A medio borrar: las huellas de Isabel de Santiago
En el testamento de Isabel de Santiago se dice poco o nada sobre sus objetos personales o los enseres de su casa, cosa muy común en la época. En cambio, nos dice la investigadora Inmaculada Martín Martín, el detalle de los cuadros y objetos de arte que dejó tras su muerte es minucioso, absolutamente exhaustivo. Este testamento es quizá lo único que salvó a Isabel del anonimato absoluto, ya que se trata del único documento que verifica su actividad artística y la autoría de sus cuadros.
En una época en la que las mujeres no podían ni siquiera acceder a estudios formales, en que cualquier gesto desviado de la más absoluta devoción era interpretado como pecado de vanidad, debió haber sido un inmenso desafío para Isabel dedicarse al arte y, más aun, llegar a ser reconocida en su medio, haber sido de las muy pocas mujeres artistas que trascendieron en la época colonial. Pero lo que ella hizo es doblemente impresionante, porque no solo logró dedicarse a la pintura y ser reconocida por ello, sino que, además, no se limitó a la mera imitación de técnicas y escenas, sino que supo dejar su marca distintiva, unas señales estéticas que dan cuenta de su mundo, de su sensibilidad, de su mirada, y que aún hoy la diferencian, dentro de la Escuela Quiteña, de su célebre padre, Miguel de Santiago, y de su primo, Nicolás Javier de Goribar.

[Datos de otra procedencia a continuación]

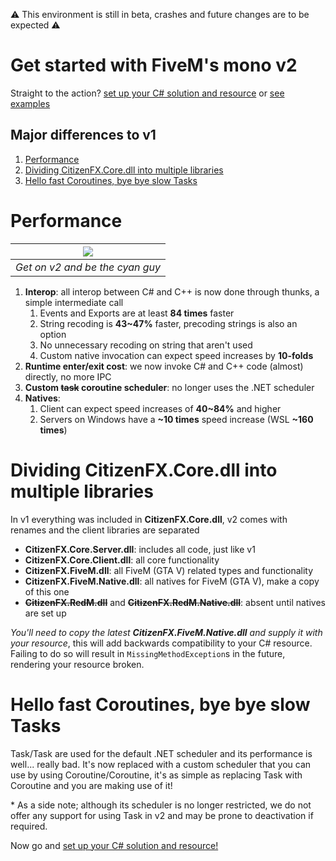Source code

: ⚠️ This environment is still in beta, crashes and future changes are to be expected ⚠️
# Get started with FiveM's mono v2
Straight to the action? [set up your C# solution and resource](Setup.md) or [see examples](Examples.md)

## Major differences to v1
1. [Performance](#performance)
2. [Dividing CitizenFX.Core.dll into multiple libraries](#dividing-citizenfxcoredll-into-multiple-libraries)
3. [Hello fast Coroutines, bye bye slow Tasks](#hello-fast-coroutines-bye-bye-slow-tasks)

# Performance
| ![](https://user-images.githubusercontent.com/102315529/233750229-141384dd-d36b-4399-b423-fde740a1e542.png) |
|:--:|
| *Get on v2 and be the cyan guy* |
1. **Interop**: all interop between C# and C++ is now done through thunks, a simple intermediate call
	1. Events and Exports are at least **84 times** faster
	2. String recoding is **43~47%** faster, precoding strings is also an option
	3. No unnecessary recoding on string that aren't used
	4. Custom native invocation can expect speed increases by **10-folds**
2. **Runtime enter/exit cost**: we now invoke C# and C++ code (almost) directly, no more IPC
3. **Custom ~~task~~ coroutine scheduler**: no longer uses the .NET scheduler
4. **Natives**:
	1. Client can expect speed increases of **40~84%** and higher
	2. Servers on Windows have a **~10 times** speed increase (WSL **~160 times**)

# Dividing CitizenFX.Core.dll into multiple libraries
In v1 everything was included in **CitizenFX.Core.dll**, v2 comes with renames and the client libraries are separated 
* **CitizenFX.Core.Server.dll**: includes all code, just like v1
* **CitizenFX.Core.Client.dll**: all core functionality
* **CitizenFX.FiveM.dll**: all FiveM (GTA V) related types and functionality
* **CitizenFX.FiveM.Native.dll**: all natives for FiveM (GTA V), make a copy of this one
* ~~**CitizenFX.RedM.dll**~~ and ~~**CitizenFX.RedM.Native.dll**~~: absent until natives are set up

*You'll need to copy the latest **CitizenFX.FiveM.Native.dll** and supply it with your resource*, this will add backwards compatibility to your C# resource. Failing to do so will result in `MissingMethodException`s in the future, rendering your resource broken.

# Hello fast Coroutines, bye bye slow Tasks
Task/Task<T> are used for the default .NET scheduler and its performance is well... really bad. It's now replaced with a custom scheduler that you can use by using Coroutine/Coroutine<T>, it's as simple as replacing Task with Coroutine and you are making use of it!

\* As a side note; although its scheduler is no longer restricted, we do not offer any support for using Task in v2 and may be prone to deactivation if required.

Now go and [set up your C# solution and resource!](Setup.md)
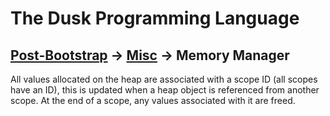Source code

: # The Dusk Programming Language

## [Post-Bootstrap](../README.md) -> [Misc](README.md) -> Memory Manager

All values allocated on the heap are associated with a scope ID (all scopes have
an ID), this is updated when a heap object is referenced from another scope. At
the end of a scope, any values associated with it are freed.
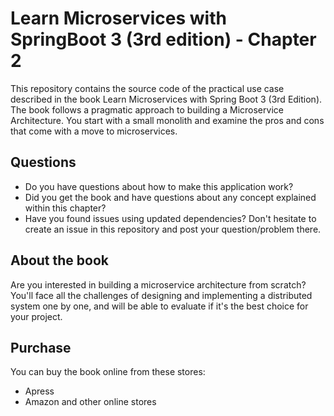 # Learn Microservices with SpringBoot 3 (3rd edition) - Chapter 2
This repository contains the source code of the practical use case described in the book Learn Microservices with Spring Boot 3 (3rd Edition).
The book follows a pragmatic approach to building a Microservice Architecture. You start with a small monolith and examine the pros and cons that come with a move to microservices.

## Questions
* Do you have questions about how to make this application work?
* Did you get the book and have questions about any concept explained within this chapter?
* Have you found issues using updated dependencies?
Don't hesitate to create an issue in this repository and post your question/problem there.

## About the book
Are you interested in building a microservice architecture from scratch? 
You'll face all the challenges of designing and implementing a distributed system one by one, and will be able to evaluate if it's the best choice for your project.

## Purchase
You can buy the book online from these stores:
* Apress
* Amazon
and other online stores

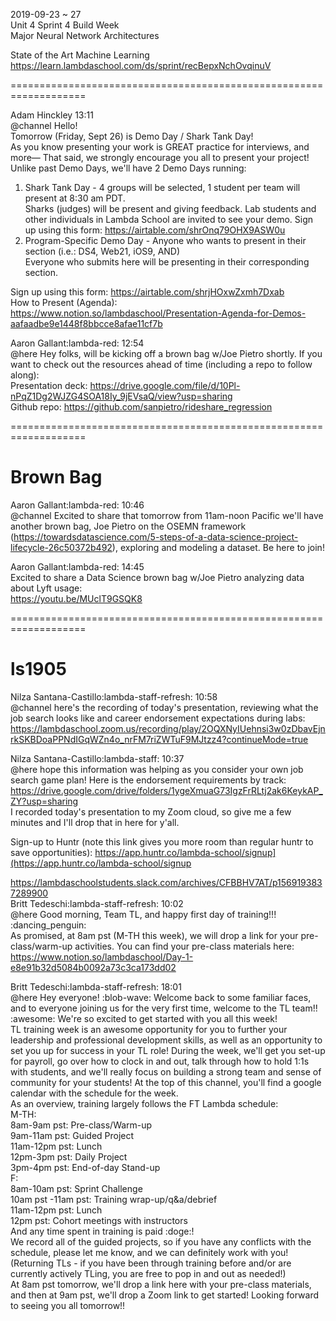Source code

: 2019-09-23 ~ 27    
Unit 4 Sprint 4 Build Week   
Major Neural Network Architectures     

State of the Art Machine Learning     
https://learn.lambdaschool.com/ds/sprint/recBepxNchOvqinuV   

===================================================================   

Adam Hinckley 13:11   
@channel Hello!   
Tomorrow (Friday, Sept 26) is Demo Day / Shark Tank Day!    
As you know presenting your work is GREAT practice for interviews, and more—
That said, we strongly encourage you all to present your project!     
Unlike past Demo Days, we'll have 2 Demo Days running:       
1. Shark Tank Day - 4 groups will be selected, 1 student per team will present at 8:30 am PDT.     
Sharks (judges) will be present and giving feedback. Lab students and other individuals in Lambda School are invited to see your demo.
Sign up using this form: https://airtable.com/shrOnq79OHX9ASW0u     
2. Program-Specific Demo Day - Anyone who wants to present in their section (i.e.: DS4, Web21, iOS9, AND)      
Everyone who submits here will be presenting in their corresponding section. 

Sign up using this form: https://airtable.com/shrjHOxwZxmh7Dxab     
How to Present (Agenda): https://www.notion.so/lambdaschool/Presentation-Agenda-for-Demos-aafaadbe9e1448f8bbcce8afae11cf7b     


Aaron Gallant:lambda-red: 12:54   
@here Hey folks, will be kicking off a brown bag w/Joe Pietro shortly. If you want to check out the resources ahead of time (including a repo to follow along):   
Presentation deck: https://drive.google.com/file/d/10Pl-nPqZ1Dg2WJZG4SOA18Iy_9jEVsaQ/view?usp=sharing   
Github repo:  https://github.com/sanpietro/rideshare_regression   

=================================================================== 

# Brown Bag  

Aaron Gallant:lambda-red: 10:46   
@channel Excited to share that tomorrow from 11am-noon Pacific we'll have another brown bag, Joe Pietro on the OSEMN framework (https://towardsdatascience.com/5-steps-of-a-data-science-project-lifecycle-26c50372b492), exploring and modeling a dataset. Be here to join!

Aaron Gallant:lambda-red: 14:45     
Excited to share a Data Science brown bag  w/Joe Pietro analyzing data about Lyft usage:   
https://youtu.be/MUclT9GSQK8

===================================================================

# ls1905 

Nilza Santana-Castillo:lambda-staff-refresh: 10:58       
@channel here's the recording of today's presentation, reviewing what the job search looks like and career endorsement expectations during labs: https://lambdaschool.zoom.us/recording/play/2OQXNyIUehnsi3w0zDbavEjnrkSKBDoaPPNdIGqWZn4o_nrFM7riZWTuF9MJtzz4?continueMode=true 

Nilza Santana-Castillo:lambda-staff: 10:37  
@here hope this information was helping as you consider your own job search game plan! Here is the endorsement requirements by track: https://drive.google.com/drive/folders/1ygeXmuaG73IgzFrRLtj2ak6KeykAP_ZY?usp=sharing  
I recorded today's presentation to my Zoom cloud, so give me a few minutes and I'll drop that in here for y'all.  

Sign-up to Huntr (note this link gives you more room than regular huntr to save opportunities): https://app.huntr.co/lambda-school/signup](https://app.huntr.co/lambda-school/signup

https://lambdaschoolstudents.slack.com/archives/CFBBHV7AT/p1569193837289900    
Britt Tedeschi:lambda-staff-refresh: 10:02  
@here Good morning, Team TL, and happy first day of training!!! :dancing_penguin:  
As promised, at 8am pst (M-TH this week), we will drop a link for your pre-class/warm-up activities. You can find your pre-class materials here: https://www.notion.so/lambdaschool/Day-1-e8e91b32d5084b0092a73c3ca173dd02   

Britt Tedeschi:lambda-staff-refresh: 18:01   
@here Hey everyone! :blob-wave: Welcome back to some familiar faces, and to everyone joining us for the very first time, welcome to the TL team!! :awesome: We're so excited to get started with you all this week!   
TL training week is an awesome opportunity for you to further your leadership and professional development skills, as well as an opportunity to set you up for success in your TL role! During the week, we'll get you set-up for payroll, go over how to clock in and out, talk through how to hold 1:1s with students, and we'll really focus on building a strong team and sense of community for your students! At the top of this channel, you'll find a google calendar with the schedule for the week.   
As an overview, training largely follows the FT Lambda schedule:  
M-TH:  
8am-9am pst: Pre-class/Warm-up  
9am-11am pst: Guided Project  
11am-12pm pst: Lunch  
12pm-3pm pst: Daily Project  
3pm-4pm pst: End-of-day Stand-up  
F:  
8am-10am pst: Sprint Challenge  
10am pst -11am pst: Training wrap-up/q&a/debrief  
11am-12pm pst: Lunch  
12pm pst: Cohort meetings with instructors  
And any time spent in training is paid :doge:!  
We record all of the guided projects, so if you have any conflicts with the schedule, please let me know, and we can definitely work with you! (Returning TLs - if you have been through training before and/or are currently actively TLing, you are free to pop in and out as needed!)  
At 8am pst tomorrow, we'll drop a link here with your pre-class materials, and then at 9am pst, we'll drop a Zoom link to get started!
Looking forward to seeing you all tomorrow!!   
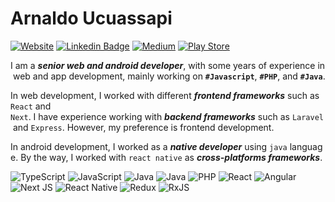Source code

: # Arnaldo Ucuassapi

[![Website](https://img.shields.io/badge/Website-%23FF0000.svg?style=for-the-badge&logo=adobe&logoColor=white&link=https://arman.co.com/)](https://arman.co.com/) [![Linkedin Badge](https://img.shields.io/badge/-LinkedIn-blue?style=for-the-badge&logo=Linkedin&&target=_blanklogoColor=white&link=https://www.linkedin.com/in/armanco/)](https://www.linkedin.com/in/armanco/) [![Medium](https://img.shields.io/badge/Medium-12100E?style=for-the-badge&logo=medium&logoColor=white&link=https://medium.com/@armanco)](https://medium.com/@armanco) [![Play Store](https://img.shields.io/badge/Google_Play-414141?style=for-the-badge&logo=google-play&logoColor=white&link=https://play.google.com/store/apps/dev?id=7911251204915869705)](https://play.google.com/store/apps/dev?id=7911251204915869705) 
  
 I am a ***senior web and android developer***, with some years of experience in web and app development, mainly working on **`#Javascript`**, **`#PHP`**, and **`#Java`**. 
  
 In web development, I worked with different ***frontend frameworks*** such as `React` and `Next`. I have experience working with ***backend frameworks*** such as `Laravel` and `Express`. However, my preference is frontend development. 
  
 In android development, I worked as a ***native developer*** using `java` language. By the way, I worked with `react native` as ***cross-platforms frameworks***. 
  
 ![TypeScript](https://img.shields.io/badge/typescript-%23007ACC.svg?style=flat-square&logo=typescript&logoColor=white) ![JavaScript](https://img.shields.io/badge/javascript-%23323330.svg?style=flat-square&logo=javascript&logoColor=%23F7DF1E) ![Java](https://img.shields.io/badge/java-%230095D5.svg?style=flat-square&logo=kotlin&logoColor=white) ![Java](https://img.shields.io/badge/java-%23ED8B00.svg?style=flat-square&logo=java&logoColor=white) ![PHP](https://img.shields.io/badge/php-%23777BB4.svg?style=flat-square&logo=php&logoColor=white) ![React](https://img.shields.io/badge/react-%2320232a.svg?style=flat-square&logo=react&logoColor=%2361DAFB) ![Angular](https://img.shields.io/badge/angular-%23DD0031.svg?style=flat-square&logo=angular&logoColor=white) ![Next JS](https://img.shields.io/badge/Next-black?style=flat-square&logo=next.js&logoColor=white) ![React Native](https://img.shields.io/badge/react_native-%2320232a.svg?style=flat-square&logo=react&logoColor=%2361DAFB) ![Redux](https://img.shields.io/badge/redux-%23593d88.svg?style=flat-square&logo=redux&logoColor=white) ![RxJS](https://img.shields.io/badge/rxjs-%23B7178C.svg?style=flat-square&logo=reactivex&logoColor=white)

<!---
arnaldoucuassapi/arnaldoucuassapi is a ✨ special ✨ repository because its `README.md` (this file) appears on your GitHub profile.
You can click the Preview link to take a look at your changes.
--->
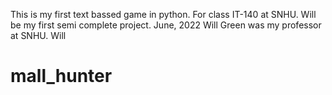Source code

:This is my first text bassed game in python. For class IT-140 at SNHU. Will be my first semi complete project. June, 2022 Will Green was my professor at SNHU. Will
# mall_hunter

A Isabel le gustaba que sus cuadros estuvieran poblados de pequeñas flores y animales. En uno de ellos, el Arcángel Gabriel va caminando con su cornucopia en la mano, de ella brotan flores de todos los colores que se derraman en el piso para aligerar el paso del ángel, que tiene un rostro ambiguo, casi femenino. En otro, llamado El hogar de Nazareth, los pequeños animales tienen una presencia luminosa, diáfana y alegre, como si en esas escenas comúnmente lóbregas y llenas de penumbra, Isabel hubiera querido introducir un elemento disruptivo y una marca indeleble de su trazo particular, tanto más notable en la medida en que está caracterizado por la ligereza y por cierto tipo de jovialidad. Aunque Jacinto Jijón y Caamaño vio en estas pequeñas criaturas del reino animal y vegetal un reflejo de la humildad espiritual de Isabel de Santiago, una afirmación de la propia insignificancia ante la grandeza de Dios, hoy, más libres ya de la mirada moral y doctrinaria sobre el arte y especialmente sobre el arte de las mujeres, podemos especular –para nuestro placer y para la restitución estética de la artista– que un aliento particular, una inclinación, un gozo ante lo pequeño y lo efímero, lo colorido, lo vistoso –es decir, lo sensual, lo material– inspiraba el arte de Isabel de Santiago.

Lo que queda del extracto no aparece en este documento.